The 1999 election was contested by forty-eight parties, twenty-one of which won at least one of the 462 contested seats of a total of 500 (the remaining 38 seats were occupied by the armed forces, whose members did not vote in the general election). Eighty percent of the vote was divided among five large-and medium-size parties. On October 20, Abdurrahman Wahid, leader of the fourth largest party, was chosen president by a majority vote in the MPR.
The 1999 assembly consisted of the 462 elected and 38 unelected members of Parliament plus 200 additional unelected members representing the armed forces, political parties in proportion to their percentage of votes in the parliamentary election, and other groups in society. To most observers, these events fulfilled the first three of Linz and Stepan’s requirements for a transition (procedural agreement, free election, authoritative government), though admittedly imperfectly because of the large number of appointees, especially in the assembly, which was charged with electing the president. An end to power sharing with the armed forces, the fourth requirement, finally occurred in 2004, when all members of Parliament were elected, the president and vice president were directly elected for the first time in Indonesian history, the MPR was reduced to largely symbolic functions, and, finally, power sharing on security issues was greatly diminished with the military’s acceptance of the presidential agreement on Aceh in 2005.
Few observers today would contest the claim that the transition to democracy was completed by the 2004 elections. Has it since been consolidated?
Democratic Consolidation I: Behavioral
No significant political group currently threatens to overthrow democracy or to separate from the Indonesian nation-state. Perhaps the largest potential danger comes from the Islamist movement, followed by a much smaller threat from antidemocratic secular nationalists in alliance with antidemocratic army officers. The separatist conflict in Aceh appears to be resolved in favor of a reestablishment of Indonesian identity. The conflict in Papua, although unresolved, appears to be a long-term rather than short-term problem. More fundamental, there is little separatism in Indonesia because Indonesian national identity has deep roots and is probably on balance being further strengthened by the process of decentralization that has accompanied democratization.

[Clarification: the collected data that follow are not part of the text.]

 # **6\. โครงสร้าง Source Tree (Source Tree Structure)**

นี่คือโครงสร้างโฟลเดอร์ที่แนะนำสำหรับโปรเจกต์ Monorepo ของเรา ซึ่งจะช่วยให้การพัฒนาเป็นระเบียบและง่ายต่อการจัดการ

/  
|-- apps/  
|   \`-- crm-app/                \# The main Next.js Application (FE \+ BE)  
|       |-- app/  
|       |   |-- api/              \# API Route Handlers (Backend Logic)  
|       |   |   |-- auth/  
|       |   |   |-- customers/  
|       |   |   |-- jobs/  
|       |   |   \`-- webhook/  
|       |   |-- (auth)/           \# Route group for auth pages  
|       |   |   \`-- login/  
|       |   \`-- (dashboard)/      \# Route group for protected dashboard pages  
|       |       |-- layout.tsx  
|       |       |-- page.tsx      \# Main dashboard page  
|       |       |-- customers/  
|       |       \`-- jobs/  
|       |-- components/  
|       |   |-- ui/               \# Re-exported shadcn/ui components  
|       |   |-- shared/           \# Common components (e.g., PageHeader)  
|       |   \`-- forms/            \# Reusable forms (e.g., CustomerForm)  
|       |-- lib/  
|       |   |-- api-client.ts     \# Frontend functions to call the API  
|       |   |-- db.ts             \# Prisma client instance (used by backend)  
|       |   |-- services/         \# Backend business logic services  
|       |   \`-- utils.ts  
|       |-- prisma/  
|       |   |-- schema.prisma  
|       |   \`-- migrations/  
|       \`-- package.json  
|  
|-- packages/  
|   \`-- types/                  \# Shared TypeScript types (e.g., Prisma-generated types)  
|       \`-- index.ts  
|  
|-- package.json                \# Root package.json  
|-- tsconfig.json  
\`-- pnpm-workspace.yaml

This situation compares favorably with Indonesia’s first democracy (1950–1957), which was initially threatened by Islamists and Communists. It was overthrown by President Sukarno and the central army hierarchy headed by General Abdul Haris Nasution, leaders of the civilian, and military secular nationalists, respectively.
Islamism
Today’s Islamist movement consists of pro-Islamic state (sharia) parties that work within the democratic process and social movement organizations that mobilize and act politically in part outside it. Although not an immediate threat to democratic consolidation, recent cooperation between these two types of organization has reduced religious freedom and women’s freedom of movement. Islamists have also enjoyed the cooperation of officials in the Ministry of Religion, the Attorney General’s Office, and the quasi-governmental Majelis Ulama Indonesia (MUI, Indonesian Ulama Council).
The oldest self-declared Islamist party is PPP, which won 7 percent of the 2009 vote (a decline from 8 percent in 2004 and 11 percent in 1999). Few observers see PPP as a genuine threat to democracy, however. Its leaders are widely believed to be more interested in the material than the spiritual benefits of political power. The party was created in 1973 by President Suharto, who fused existing Islamic parties into one and forced them to accept the non-Islamic name PPP and the state ideology of Pancasila as their basic doctrine. Pancasila is the pan-religious national credo first introduced in 1945 by President Sukarno, a secular nationalist, and imposed on all parties and social organizations by Suharto’s authoritarian New Order. After democratization, PPP jettisoned Pancasila and adopted Islam as its doctrinal foundation. As late as 2002, PPP members of Parliament proposed amending the Constitution to restore the so-called Piagam Jakarta (Jakarta Charter) requiring all Muslims to follow Islamic law.5 The proposal received little support from other parties and was withdrawn without a vote.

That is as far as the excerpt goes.